Береславский было потянулся к кофру за фототехникой, но на полшаге остановился. Плечи сразу как-то сгорбились, голова поникла, а в разом посерьезневших глазах проявился возраст.
Это только киношные герои встречают смертельную опасность с энтузиазмом. Нормальные люди изо всех своих нормальных сил пытаются приключений избегать.
Профессор в этом плане был более чем нормальным человеком. А потому предстоящее не радовало.
Сегодняшний день ему придется даже не прожить, а пережить. Вернее, попробовать пережить. При этом никаких гарантий.
Ефим и раньше думал о предстоящей расплате за уничтоженный героин. Но не подолгу. И не всерьез.
Такая удобная страусиная политика: если можно сделать вид, что не замечаешь опасности, то она как будто и впрямь исчезает.
Тактика, впрочем, не очень и глупая. Как математик по образованию, Береславский любил анализировать ситуацию «в лимитах». То есть смотреть возможное состояние функции или процесса при крайних значениях переменных.
При подобном подходе страусиная тактика уже не казалась необоснованной. Ведь если конец каждого человека предрешен, а мы тем не менее живем и наслаждаемся этой – однозначно конечной – жизнью, то почему бы не жить и наслаждаться, если опасность грядет через две недели? Или даже через один день?
Разве есть разница – с точки зрения методологического подхода – между одним днем, двумя неделями и вечностью?
Однако когда понимаешь, что у тебя и дня не осталось, тут уж никакого веселья.
Впрочем, варианты типа самоповешения тоже в планы Ефима Аркадьевича никак не входили. Он предпочитал побарахтаться.
Береславский вздохнул, быстро оделся и, уже не оглядываясь на океанские виды – и даже не позавтракав! – пошел навстречу проблемам.
Владивосток встретил его влажным теплом, шумом, кривыми улочками с разбитой проезжей частью и тотальной победой японского автостроения над отечественным. Ефим, как обычно, попробовал зацепиться глазом за «Жигули» или «Москвич», и, как обычно, это закончилось неудачей. Даже дорожная милиция разъезжала на «праворуких» авто.
Не будь ситуация столь напряженной, он бы с удовольствием поразглядывал незнакомые иномарки: японцы строят для себя совсем не то, что на экспорт. Но сейчас другие мысли занимали его удрученное сознание.

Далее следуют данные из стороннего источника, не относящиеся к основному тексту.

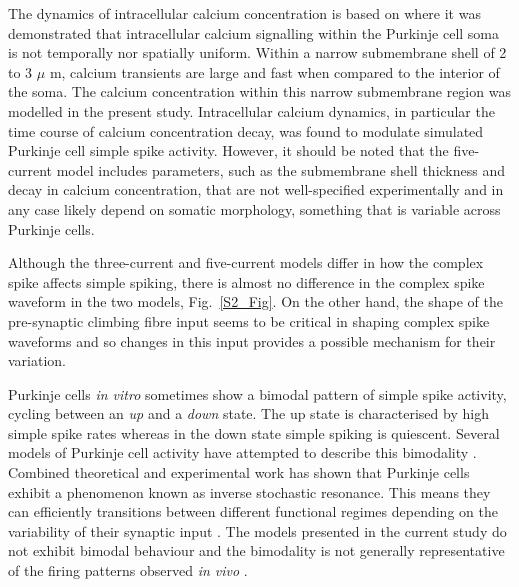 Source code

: \documentclass[twocolumn]{svjour3}          %
\begin{document}
The dynamics of intracellular calcium concentration is based on
\citet{EilersEtAl1995} where it was demonstrated that intracellular
calcium signalling within the Purkinje cell soma is not temporally nor
spatially uniform. Within a narrow submembrane shell of 2 to 3 $\mu$
m, calcium transients are large and fast when compared to the interior
of the soma. The calcium concentration within this narrow submembrane
region was modelled in the present study. Intracellular calcium
dynamics, in particular the time course of calcium concentration
decay, was found to modulate simulated Purkinje cell simple spike
activity. However, it should be noted that the five-current model
includes parameters, such as the submembrane shell thickness and decay
in calcium concentration, that are not well-specified experimentally
and in any case likely depend on somatic morphology, something that is
variable across Purkinje cells.

Although the three-current and five-current models differ in how the
complex spike affects simple spiking, there is almost no difference in
the complex spike waveform in the two models, Fig.~\ref{S2_Fig}. On
the other hand, the shape of the pre-synaptic climbing fibre input
seems to be critical in shaping complex spike waveforms and so changes
in this input provides a possible mechanism for their variation.

Purkinje cells \textsl{in vitro} sometimes show a bimodal pattern of
simple spike activity, cycling between an \textsl{up} and a
\textsl{down} state. The up state is characterised by high simple
spike rates whereas in the down state simple spiking is
quiescent. Several models of Purkinje cell activity have attempted to
describe this bimodality
\citep{Forrest2014,ForrestEtAl2012,LlinasSugimori1980b,LoewensteinEtAl2005,McKayEtAl2007,WilliamsEtAl2002}. Combined theoretical and experimental work has shown that Purkinje cells exhibit a phenomenon known as inverse stochastic resonance. This means they can efficiently transitions between different functional regimes depending on the variability of their synaptic input \citep{buchin2016inverse}. The
models presented in the current study do not exhibit bimodal behaviour and the
bimodality is not generally representative of the firing patterns
observed \textsl{in vivo}
\citep{CerminaraRawson2004,McKayEtAl2007,SchonewilleEtAl2006}.
\end{document}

Пунктом номер один в попытке отбиться от хозяев героина было посещение старого хорошего знакомого, Валеры Цибина, владельца небольшой цифровой типографии.

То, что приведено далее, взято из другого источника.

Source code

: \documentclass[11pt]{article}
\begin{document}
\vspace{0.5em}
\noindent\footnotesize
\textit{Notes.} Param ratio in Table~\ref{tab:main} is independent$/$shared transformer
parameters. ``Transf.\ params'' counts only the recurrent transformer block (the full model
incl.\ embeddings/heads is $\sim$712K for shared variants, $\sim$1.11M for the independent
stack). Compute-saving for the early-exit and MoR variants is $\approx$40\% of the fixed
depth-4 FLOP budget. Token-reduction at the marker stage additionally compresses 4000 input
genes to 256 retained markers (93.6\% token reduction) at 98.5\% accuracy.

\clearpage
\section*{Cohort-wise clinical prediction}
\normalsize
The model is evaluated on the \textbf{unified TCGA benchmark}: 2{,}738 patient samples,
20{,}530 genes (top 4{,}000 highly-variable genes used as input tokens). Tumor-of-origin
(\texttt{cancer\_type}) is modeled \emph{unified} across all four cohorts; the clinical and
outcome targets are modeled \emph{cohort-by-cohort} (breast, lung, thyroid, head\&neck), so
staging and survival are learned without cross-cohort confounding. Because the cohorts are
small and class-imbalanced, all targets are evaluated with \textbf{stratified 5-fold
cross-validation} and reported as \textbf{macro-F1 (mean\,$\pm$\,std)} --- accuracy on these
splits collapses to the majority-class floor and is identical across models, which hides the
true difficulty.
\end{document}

Скорее даже принт-шопа: здесь делали все, от маленьких тиражей визиток и листовок до значков, брелоков и именных футболок.

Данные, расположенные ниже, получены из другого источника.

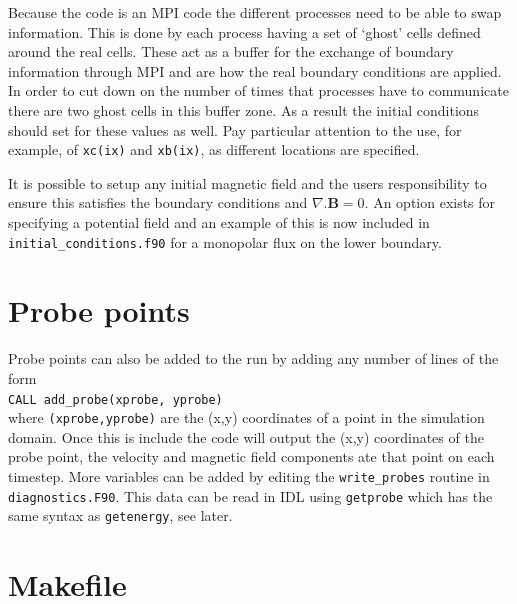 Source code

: \documentclass[11pt]{article}
\begin{document}
Because the code is an MPI code the different processes need to be able to swap information. This is done by each 
process having a set of `ghost' cells defined around the real cells. These act as a buffer for the exchange of 
boundary information through MPI and are how the real boundary conditions are applied. In order to cut down on the 
number of times that processes have to communicate there are two ghost cells in this buffer zone. As a result the 
initial conditions should set for these values as well.
Pay particular attention to the use, for example, of \texttt{xc(ix)} and \texttt{xb(ix)}, as different locations are specified.

It is possible to setup any initial magnetic field and the users responsibility to ensure this satisfies the boundary conditions
and $\nabla.\mathbf{B}=0$. An option exists for specifying a potential field and an example of this is now included
in \texttt{initial\_conditions.f90} for a monopolar flux on the lower boundary.


\section{Probe points}
Probe points can also be added to the run by adding any number of lines of the form\\
\texttt{CALL add\_probe(xprobe, yprobe)}\\
where \texttt{(xprobe,yprobe)} are the (x,y) coordinates of a point in the simulation domain. 
Once this is include the code will output the (x,y) coordinates of the probe point, the velocity 
and magnetic field components ate that point on each timestep. More variables can be added by
editing the \texttt{write\_probes} routine in \texttt{diagnostics.F90}. This data can be read in IDL
using \texttt{getprobe} which has the same syntax as \texttt{getenergy}, see later.


\section{Makefile}
\end{document}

Они знали друг друга много лет. А этой весной Ефим лично помог Цибину приобрести бэушное оборудование – на новое тот пока денег не накопил. Зато по весьма сходным ценам, тоже у приятеля, только московского, который покупал как раз «новье» и торопился скорее сбыть старое.
В Ефимовом плане боевых действий то, что оборудование было старым, играло немаловажную роль.
А вот и хозяин. Уважительно – на пороге – пожал руку, провел в крошечный, недорого, но аккуратно отделанный кабинетик, предложил дорогого китайского чая – он и в Москве всех им угощал, большой любитель. Береславский не отказался, в его тонкую фарфоровую чашку бросили увесистый зеленый шарик. Прошло некоторое время и… комочек раскрылся, обнажив желто-красное нутро цветка.
– Такое в магазине не купишь, – гордо объяснял Цибин.
– А я вроде видел в Москве, – удивился Ефим.
– Похоже, но только внешне, – снисходительно объяснил хозяин. – «Жигули» ведь тоже похожи на автомобиль? – хитро сощурясь, спросил он у московского гостя.
– Похожи, – не стал спорить Береславский. Он еще не успел забыть того времени, когда для него – владельца одиннадцатилетнего «ушастого» «Запорожца» – новые «Жигули» были не просто автомобилем, а Автомобилем Мечты.
После китайских церемоний – шарик вежливости хозяина катился по коридору благочестия его гостя – перешли к делу.
– Мне тут доллары надо напечатать, – сообщил Ефим Цибину.
– Во как! – оценил широту замысла владелец принт-шопа. – И много?
– Миллион триста. Сотенными.
– Лет на пятнадцать, – подумав, предположил Цибин.
– Не-а, – несерьезно ответил профессор, отпивая глоток и впрямь ароматного чая. – Они не должны быть сильно похожи. Никакой микропечати, никаких вшитых лент и магнитных чернил. На обычной бумаге к тому же. Ничем не рискуешь. Хочешь – напиши на каждой «фальшивка». Только не особо крупно и зеленым цветом. Я дарить в полиэтиленовом мешке буду. Особо не разглядишь.
– Может, лучше на чем-нибудь поновее? – усомнился Цибин. – Все понатуральнее будет.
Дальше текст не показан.